(Entries taken from a collection)
▶

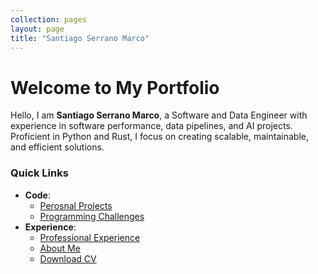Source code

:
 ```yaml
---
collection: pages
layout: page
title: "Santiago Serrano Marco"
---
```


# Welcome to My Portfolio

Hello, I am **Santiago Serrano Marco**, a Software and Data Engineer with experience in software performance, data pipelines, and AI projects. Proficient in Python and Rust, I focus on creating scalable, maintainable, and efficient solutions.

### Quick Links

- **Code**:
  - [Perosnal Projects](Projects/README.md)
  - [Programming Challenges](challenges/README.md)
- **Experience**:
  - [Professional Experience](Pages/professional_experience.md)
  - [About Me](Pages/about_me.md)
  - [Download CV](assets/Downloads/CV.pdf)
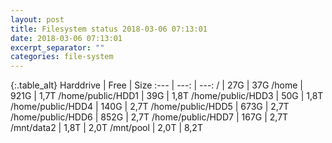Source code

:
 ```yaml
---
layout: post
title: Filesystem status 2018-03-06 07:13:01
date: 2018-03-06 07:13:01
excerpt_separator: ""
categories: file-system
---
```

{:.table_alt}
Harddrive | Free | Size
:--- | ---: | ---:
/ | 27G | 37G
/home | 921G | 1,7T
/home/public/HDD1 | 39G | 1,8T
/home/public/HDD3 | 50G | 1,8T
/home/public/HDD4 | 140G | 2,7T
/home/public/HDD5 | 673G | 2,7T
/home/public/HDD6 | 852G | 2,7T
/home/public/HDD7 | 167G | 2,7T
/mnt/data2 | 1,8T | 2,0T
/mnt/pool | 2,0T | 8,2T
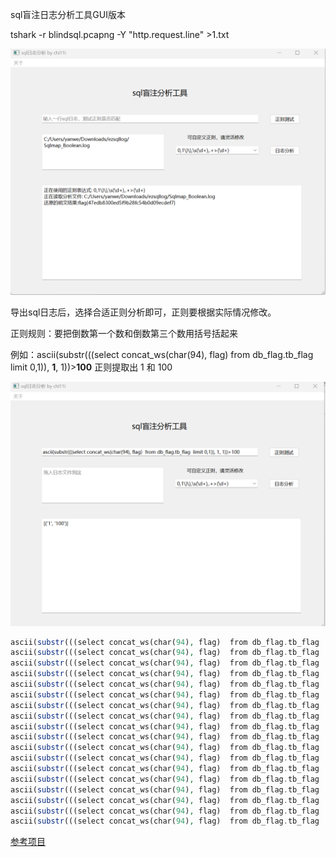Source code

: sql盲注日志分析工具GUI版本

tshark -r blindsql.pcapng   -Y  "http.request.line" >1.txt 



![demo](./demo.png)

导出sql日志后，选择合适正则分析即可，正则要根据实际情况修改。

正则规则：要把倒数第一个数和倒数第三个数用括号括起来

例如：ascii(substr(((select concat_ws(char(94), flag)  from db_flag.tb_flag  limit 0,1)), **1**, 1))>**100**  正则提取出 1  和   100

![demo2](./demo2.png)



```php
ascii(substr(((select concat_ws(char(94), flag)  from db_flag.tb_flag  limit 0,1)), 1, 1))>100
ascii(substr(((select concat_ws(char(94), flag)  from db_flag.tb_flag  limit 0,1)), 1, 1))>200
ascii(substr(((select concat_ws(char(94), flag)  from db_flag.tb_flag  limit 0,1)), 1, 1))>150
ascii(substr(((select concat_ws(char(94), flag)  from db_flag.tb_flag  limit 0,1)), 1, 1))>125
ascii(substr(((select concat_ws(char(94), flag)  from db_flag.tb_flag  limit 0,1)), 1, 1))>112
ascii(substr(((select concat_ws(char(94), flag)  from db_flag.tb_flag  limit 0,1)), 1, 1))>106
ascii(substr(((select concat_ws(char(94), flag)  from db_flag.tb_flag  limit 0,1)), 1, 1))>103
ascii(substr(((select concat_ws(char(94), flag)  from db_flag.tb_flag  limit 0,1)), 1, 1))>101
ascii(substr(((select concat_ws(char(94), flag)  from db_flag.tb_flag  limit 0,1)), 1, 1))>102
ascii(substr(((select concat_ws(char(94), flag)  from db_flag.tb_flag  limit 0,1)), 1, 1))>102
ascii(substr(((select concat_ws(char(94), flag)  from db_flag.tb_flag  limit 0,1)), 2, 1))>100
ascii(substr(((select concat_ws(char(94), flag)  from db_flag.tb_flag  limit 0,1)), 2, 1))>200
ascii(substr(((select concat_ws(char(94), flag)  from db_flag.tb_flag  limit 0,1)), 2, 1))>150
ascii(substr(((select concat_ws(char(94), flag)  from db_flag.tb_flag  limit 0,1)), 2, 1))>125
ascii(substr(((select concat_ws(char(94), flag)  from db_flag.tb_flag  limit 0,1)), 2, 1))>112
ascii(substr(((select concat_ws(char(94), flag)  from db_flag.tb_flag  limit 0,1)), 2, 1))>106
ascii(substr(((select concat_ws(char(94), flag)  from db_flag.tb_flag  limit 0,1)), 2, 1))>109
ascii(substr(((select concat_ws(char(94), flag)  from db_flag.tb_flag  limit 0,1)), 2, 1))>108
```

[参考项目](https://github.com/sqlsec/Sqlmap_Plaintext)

◀
▶

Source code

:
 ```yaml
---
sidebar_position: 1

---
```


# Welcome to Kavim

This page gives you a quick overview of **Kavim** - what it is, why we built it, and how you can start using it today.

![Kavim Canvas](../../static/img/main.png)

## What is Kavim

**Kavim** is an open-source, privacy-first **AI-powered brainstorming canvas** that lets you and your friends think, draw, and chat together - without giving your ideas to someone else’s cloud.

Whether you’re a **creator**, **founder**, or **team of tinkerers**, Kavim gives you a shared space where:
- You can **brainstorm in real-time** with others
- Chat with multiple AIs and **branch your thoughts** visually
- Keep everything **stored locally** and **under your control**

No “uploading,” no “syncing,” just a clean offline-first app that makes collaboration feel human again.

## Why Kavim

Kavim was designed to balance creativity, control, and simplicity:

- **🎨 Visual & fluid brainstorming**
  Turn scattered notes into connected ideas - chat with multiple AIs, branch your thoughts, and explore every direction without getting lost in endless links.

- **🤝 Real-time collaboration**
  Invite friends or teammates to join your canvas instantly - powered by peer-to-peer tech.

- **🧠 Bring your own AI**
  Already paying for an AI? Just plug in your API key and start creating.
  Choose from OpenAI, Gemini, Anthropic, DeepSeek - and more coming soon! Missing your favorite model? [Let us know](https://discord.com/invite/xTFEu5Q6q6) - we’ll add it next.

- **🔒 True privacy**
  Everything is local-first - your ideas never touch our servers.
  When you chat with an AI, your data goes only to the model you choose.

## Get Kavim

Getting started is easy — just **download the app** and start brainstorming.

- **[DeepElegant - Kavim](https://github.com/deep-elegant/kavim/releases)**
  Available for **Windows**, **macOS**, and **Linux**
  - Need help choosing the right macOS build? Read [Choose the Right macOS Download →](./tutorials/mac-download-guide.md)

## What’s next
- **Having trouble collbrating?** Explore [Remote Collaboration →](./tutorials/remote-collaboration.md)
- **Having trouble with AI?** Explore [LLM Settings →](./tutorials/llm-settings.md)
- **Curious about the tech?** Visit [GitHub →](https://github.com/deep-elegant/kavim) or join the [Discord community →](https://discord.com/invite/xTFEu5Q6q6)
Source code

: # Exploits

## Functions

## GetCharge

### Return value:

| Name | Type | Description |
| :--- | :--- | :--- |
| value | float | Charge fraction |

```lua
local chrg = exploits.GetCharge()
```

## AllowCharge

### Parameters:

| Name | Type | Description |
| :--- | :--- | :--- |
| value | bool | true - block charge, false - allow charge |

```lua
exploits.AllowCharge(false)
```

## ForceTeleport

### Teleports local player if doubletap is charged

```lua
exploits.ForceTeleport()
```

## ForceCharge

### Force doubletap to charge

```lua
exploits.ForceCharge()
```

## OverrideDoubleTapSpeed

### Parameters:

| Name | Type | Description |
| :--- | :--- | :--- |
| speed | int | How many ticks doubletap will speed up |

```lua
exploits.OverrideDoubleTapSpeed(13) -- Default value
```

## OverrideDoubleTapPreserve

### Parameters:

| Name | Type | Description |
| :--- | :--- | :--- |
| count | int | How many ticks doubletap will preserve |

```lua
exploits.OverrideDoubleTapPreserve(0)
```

◀

BRIEF: Copy all lines of the records in which the string "time" can be found.

COMPLETED EXERCISE:
- You can **brainstorm in real-time** with others
- **🤝 Real-time collaboration**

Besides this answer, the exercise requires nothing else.